**YOUR TASK**
Check the material that follows and say how many lines include the string "type", giving the number alone.

**INFORMATION SHOWN**
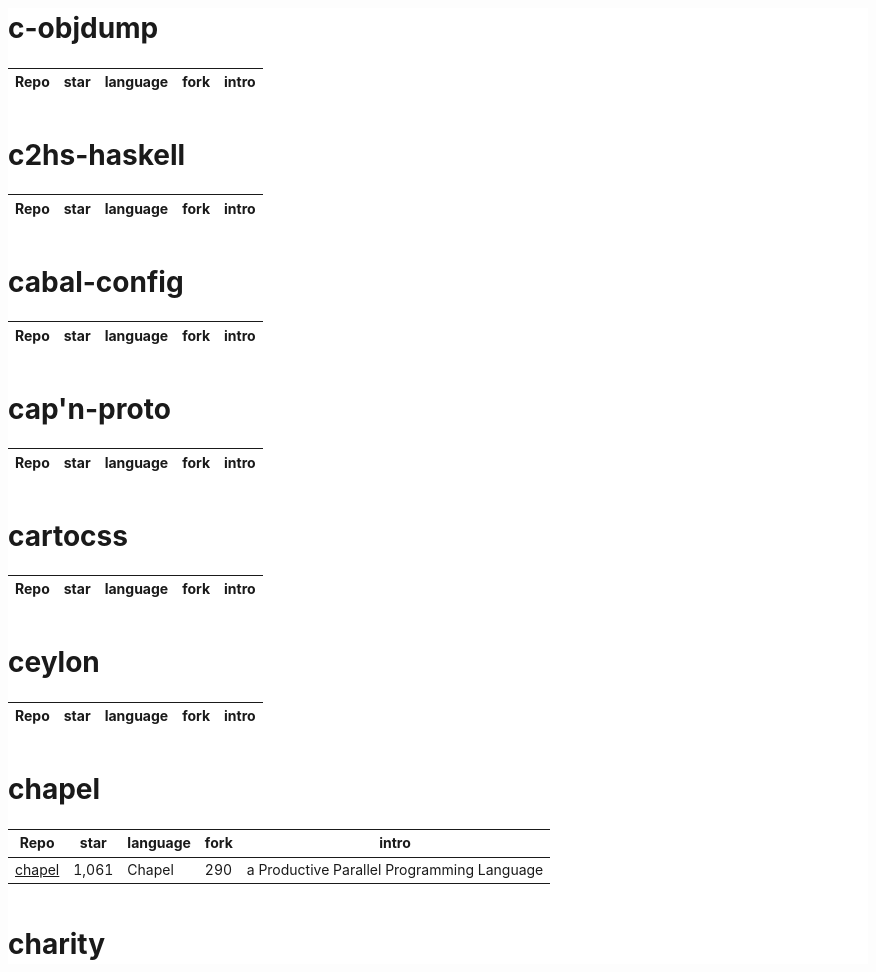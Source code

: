 
# c-objdump

Repo|star|language|fork|intro
-|-|-|-|-



# c2hs-haskell

Repo|star|language|fork|intro
-|-|-|-|-



# cabal-config

Repo|star|language|fork|intro
-|-|-|-|-



# cap'n-proto

Repo|star|language|fork|intro
-|-|-|-|-



# cartocss

Repo|star|language|fork|intro
-|-|-|-|-



# ceylon

Repo|star|language|fork|intro
-|-|-|-|-



# chapel

Repo|star|language|fork|intro
-|-|-|-|-
[chapel](https://github.com/chapel-lang/chapel)|1,061|Chapel|290|a Productive Parallel Programming Language


# charity
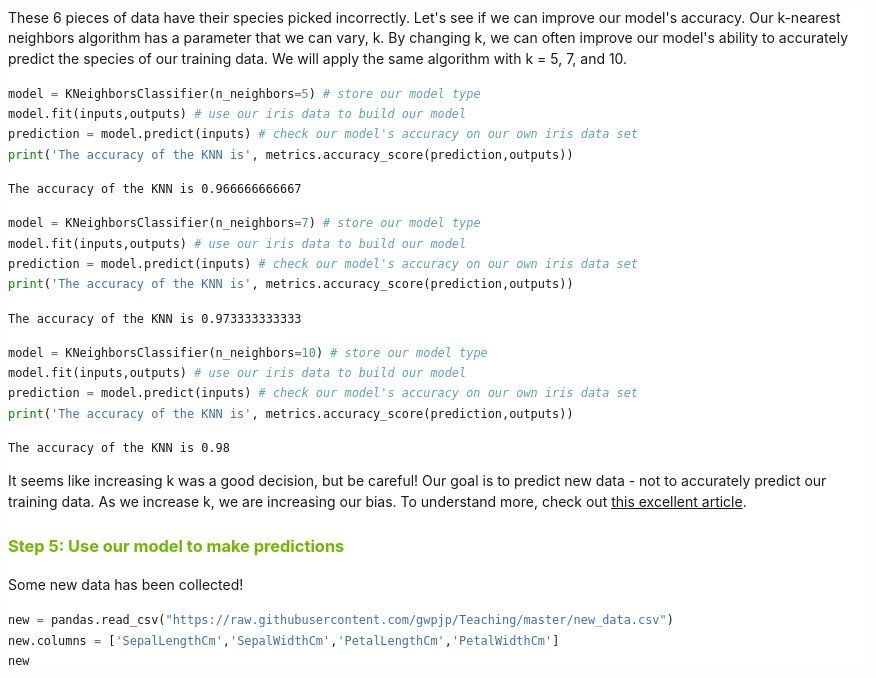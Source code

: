

These 6 pieces of data have their species picked incorrectly.  Let's see if we can improve our model's accuracy.  Our k-nearest neighbors algorithm has a parameter that we can vary, k.  By changing k, we can often improve our model's ability to accurately predict the species of our training data.  We will apply the same algorithm with k = 5, 7, and 10.


```python
model = KNeighborsClassifier(n_neighbors=5) # store our model type
model.fit(inputs,outputs) # use our iris data to build our model
prediction = model.predict(inputs) # check our model's accuracy on our own iris data set
print('The accuracy of the KNN is', metrics.accuracy_score(prediction,outputs))
```

    The accuracy of the KNN is 0.966666666667



```python
model = KNeighborsClassifier(n_neighbors=7) # store our model type
model.fit(inputs,outputs) # use our iris data to build our model
prediction = model.predict(inputs) # check our model's accuracy on our own iris data set
print('The accuracy of the KNN is', metrics.accuracy_score(prediction,outputs))
```

    The accuracy of the KNN is 0.973333333333



```python
model = KNeighborsClassifier(n_neighbors=10) # store our model type
model.fit(inputs,outputs) # use our iris data to build our model
prediction = model.predict(inputs) # check our model's accuracy on our own iris data set
print('The accuracy of the KNN is', metrics.accuracy_score(prediction,outputs))
```

    The accuracy of the KNN is 0.98


It seems like increasing k was a good decision, but be careful!  Our goal is to predict new data - not to accurately predict our training data.  As we increase k, we are increasing our bias.  To understand more, check out [this excellent article](http://scott.fortmann-roe.com/docs/BiasVariance.html).

### <span style="color: #6fb800">Step 5: Use our model to make predictions</span>

Some new data has been collected!  


```python
new = pandas.read_csv("https://raw.githubusercontent.com/gwpjp/Teaching/master/new_data.csv")
new.columns = ['SepalLengthCm','SepalWidthCm','PetalLengthCm','PetalWidthCm']
new
```




<div>
<style>
    .dataframe thead tr:only-child th {
        text-align: right;
    }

**RESULT OF THIS EXERCISE**
3